An Honorable Mention in the Asia Award went to Novaya Gazeta, “the last independent newspaper in Russia”, famously edited by Dmitry Muratov, co-winner of the 2021 Nobel Peace Prize.  Speaking via Zoom on behalf of the newspaper, Pavel Kanygin gave an emotional speech, thanking the FCCJ for supporting the global community of journalists in “dark times”. “It helps us feel we are not alone,” he said, adding that the months since Russia invaded Ukraine had been a “nightmare”. 

“Those opposing the war became enemies of the state,” he added. “The expression itself – no war – became a crime if spoken loudly in a public setting. A crime that will bring a regular individual to prison for three years, and for 15 years if you are a professional journalist. People are scared not only for themselves but for their loved ones, friends and family members. More and more the regime reminds us of the Stalin dictatorship era when people lived in fear of being prosecuted for jokes, and when snitching on each other became a new societal norm.” 

The news wasn’t all bleak, however.
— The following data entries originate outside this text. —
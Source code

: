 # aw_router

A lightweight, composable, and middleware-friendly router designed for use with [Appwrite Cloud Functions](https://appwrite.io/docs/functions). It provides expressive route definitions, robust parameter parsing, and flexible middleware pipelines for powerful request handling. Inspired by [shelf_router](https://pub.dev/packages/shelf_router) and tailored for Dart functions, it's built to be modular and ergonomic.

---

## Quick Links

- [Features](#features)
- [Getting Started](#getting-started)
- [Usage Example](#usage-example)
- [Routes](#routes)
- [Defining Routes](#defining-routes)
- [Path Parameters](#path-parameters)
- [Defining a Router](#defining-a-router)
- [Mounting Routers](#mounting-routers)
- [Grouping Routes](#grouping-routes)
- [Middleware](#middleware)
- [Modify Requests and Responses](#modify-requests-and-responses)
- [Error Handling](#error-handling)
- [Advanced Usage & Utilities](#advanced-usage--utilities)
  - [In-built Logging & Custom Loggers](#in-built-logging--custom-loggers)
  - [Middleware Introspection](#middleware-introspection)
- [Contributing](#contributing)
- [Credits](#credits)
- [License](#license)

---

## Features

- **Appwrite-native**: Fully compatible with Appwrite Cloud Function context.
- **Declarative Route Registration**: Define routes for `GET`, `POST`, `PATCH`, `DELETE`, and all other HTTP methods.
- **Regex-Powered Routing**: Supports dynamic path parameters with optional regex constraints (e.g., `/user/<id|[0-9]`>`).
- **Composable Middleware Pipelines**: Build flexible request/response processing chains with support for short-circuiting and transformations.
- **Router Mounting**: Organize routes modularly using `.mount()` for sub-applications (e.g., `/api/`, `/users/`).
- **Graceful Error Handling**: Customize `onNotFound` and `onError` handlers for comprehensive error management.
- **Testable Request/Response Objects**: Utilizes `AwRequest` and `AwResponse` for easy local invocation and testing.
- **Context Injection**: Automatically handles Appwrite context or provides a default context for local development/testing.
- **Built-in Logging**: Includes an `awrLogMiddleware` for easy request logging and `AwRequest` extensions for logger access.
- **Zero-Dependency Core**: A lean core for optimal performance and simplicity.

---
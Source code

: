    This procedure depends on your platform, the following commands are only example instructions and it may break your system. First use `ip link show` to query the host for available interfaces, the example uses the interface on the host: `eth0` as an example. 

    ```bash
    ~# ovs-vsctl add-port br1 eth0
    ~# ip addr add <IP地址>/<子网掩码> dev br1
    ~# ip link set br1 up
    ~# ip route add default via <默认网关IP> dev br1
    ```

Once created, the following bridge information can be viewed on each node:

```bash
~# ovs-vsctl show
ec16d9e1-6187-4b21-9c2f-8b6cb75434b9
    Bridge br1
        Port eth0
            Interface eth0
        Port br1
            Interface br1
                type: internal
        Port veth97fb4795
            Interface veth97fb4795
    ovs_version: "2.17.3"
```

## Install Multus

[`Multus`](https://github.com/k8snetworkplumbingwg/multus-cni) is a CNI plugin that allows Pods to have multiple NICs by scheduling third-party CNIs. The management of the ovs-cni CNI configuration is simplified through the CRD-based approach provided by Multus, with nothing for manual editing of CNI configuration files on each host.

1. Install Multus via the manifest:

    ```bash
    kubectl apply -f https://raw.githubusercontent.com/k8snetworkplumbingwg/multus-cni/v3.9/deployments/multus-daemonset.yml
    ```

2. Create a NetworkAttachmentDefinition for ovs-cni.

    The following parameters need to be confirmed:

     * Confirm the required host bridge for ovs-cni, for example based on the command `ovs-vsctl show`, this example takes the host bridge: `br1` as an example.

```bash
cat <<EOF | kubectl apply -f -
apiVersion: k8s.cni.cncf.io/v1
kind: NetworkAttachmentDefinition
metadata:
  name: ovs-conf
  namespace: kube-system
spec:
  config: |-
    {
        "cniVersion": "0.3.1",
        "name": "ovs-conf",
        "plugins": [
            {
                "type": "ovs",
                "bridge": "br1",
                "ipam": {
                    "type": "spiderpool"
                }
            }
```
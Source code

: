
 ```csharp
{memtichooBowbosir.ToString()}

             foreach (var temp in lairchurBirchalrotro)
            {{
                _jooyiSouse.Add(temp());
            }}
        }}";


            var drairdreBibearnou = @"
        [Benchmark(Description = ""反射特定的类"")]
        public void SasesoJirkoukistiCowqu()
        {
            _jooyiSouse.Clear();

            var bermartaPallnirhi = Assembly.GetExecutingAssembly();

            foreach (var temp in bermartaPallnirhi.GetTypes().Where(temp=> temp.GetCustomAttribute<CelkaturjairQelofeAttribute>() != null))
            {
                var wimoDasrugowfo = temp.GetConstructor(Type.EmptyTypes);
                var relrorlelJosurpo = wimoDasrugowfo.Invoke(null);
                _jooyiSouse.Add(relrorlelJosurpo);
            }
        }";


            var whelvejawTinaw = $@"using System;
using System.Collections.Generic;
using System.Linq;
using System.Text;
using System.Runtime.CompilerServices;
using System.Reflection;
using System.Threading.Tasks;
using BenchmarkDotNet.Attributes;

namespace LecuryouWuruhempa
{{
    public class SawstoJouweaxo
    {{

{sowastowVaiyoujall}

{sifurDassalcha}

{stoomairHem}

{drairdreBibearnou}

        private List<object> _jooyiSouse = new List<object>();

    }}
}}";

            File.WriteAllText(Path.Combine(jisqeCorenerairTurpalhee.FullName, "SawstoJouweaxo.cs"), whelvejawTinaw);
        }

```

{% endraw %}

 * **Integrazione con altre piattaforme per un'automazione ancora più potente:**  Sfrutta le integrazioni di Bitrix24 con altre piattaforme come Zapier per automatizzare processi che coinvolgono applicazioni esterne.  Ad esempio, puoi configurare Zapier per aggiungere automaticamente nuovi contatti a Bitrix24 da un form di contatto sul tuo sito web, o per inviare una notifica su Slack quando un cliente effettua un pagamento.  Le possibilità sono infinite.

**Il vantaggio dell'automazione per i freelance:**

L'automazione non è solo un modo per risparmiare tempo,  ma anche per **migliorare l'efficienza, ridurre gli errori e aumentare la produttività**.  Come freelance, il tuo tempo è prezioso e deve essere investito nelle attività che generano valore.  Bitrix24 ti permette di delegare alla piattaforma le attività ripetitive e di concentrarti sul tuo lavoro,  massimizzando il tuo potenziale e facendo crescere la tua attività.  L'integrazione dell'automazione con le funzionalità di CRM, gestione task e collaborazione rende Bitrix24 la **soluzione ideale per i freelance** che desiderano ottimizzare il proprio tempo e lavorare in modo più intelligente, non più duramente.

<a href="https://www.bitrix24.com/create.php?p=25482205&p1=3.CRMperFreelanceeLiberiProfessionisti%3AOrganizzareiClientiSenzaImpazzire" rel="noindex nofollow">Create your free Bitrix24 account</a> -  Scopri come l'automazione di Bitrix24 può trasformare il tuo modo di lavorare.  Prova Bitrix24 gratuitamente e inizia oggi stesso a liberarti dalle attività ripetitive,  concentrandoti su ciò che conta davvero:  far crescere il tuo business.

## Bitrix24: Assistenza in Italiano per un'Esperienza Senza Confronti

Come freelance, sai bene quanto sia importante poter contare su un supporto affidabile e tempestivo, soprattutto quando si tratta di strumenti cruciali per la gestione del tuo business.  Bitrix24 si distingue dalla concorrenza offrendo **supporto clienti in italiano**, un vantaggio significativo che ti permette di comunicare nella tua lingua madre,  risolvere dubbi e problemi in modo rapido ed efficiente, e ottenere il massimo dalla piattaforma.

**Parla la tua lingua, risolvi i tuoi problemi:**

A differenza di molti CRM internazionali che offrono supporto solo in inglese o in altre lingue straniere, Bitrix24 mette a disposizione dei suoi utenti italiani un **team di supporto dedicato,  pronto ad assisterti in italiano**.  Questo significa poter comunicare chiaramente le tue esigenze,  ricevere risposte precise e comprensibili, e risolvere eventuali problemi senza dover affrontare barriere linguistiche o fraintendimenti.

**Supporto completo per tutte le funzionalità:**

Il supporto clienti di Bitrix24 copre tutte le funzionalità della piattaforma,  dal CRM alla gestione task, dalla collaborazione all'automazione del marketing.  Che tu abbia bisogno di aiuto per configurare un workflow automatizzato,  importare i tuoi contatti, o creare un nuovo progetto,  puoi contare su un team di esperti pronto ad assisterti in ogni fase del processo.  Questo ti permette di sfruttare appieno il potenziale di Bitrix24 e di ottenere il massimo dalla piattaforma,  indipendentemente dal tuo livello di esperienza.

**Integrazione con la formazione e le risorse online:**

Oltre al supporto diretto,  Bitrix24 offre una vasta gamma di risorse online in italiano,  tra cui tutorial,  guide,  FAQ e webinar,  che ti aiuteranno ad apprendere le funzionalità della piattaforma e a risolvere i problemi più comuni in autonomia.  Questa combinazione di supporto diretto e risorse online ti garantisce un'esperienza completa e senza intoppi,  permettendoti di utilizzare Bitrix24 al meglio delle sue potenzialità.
A team of former Novaya Gazeta writers has launched a new edition of the paper - Novaya Gazeta in Europe. And Kangyin said that he had helped set up a digital multimedia project called To Be Continued “aiming to reach Russian audiences on YouTube and Telegram - two huge platforms that the Russian regime fears. “We believe that there’s a better future for Russia and its people,” Kangyin said. “We hope that with our help people see the truth.”

The Japan Award went to Tokyo-based documentary maker Thomas Ash, whose many award-winning documentaries have focused on hard-hitting issues that are often neglected by the mainstream media. His latest work, “Ushiku,” takes viewers deep into the psychological and physical environment inhabited by foreign detainees in one of the largest immigration centres in Japan by the same name. The FoP said that Ash “conveys the inhumanity of the current system and the immense damage it causes to vulnerable immigrants and asylum seekers.”

In a typically self-effacing speech, Ash said that he hoped the award would throw more light on the victims of the immigration system. 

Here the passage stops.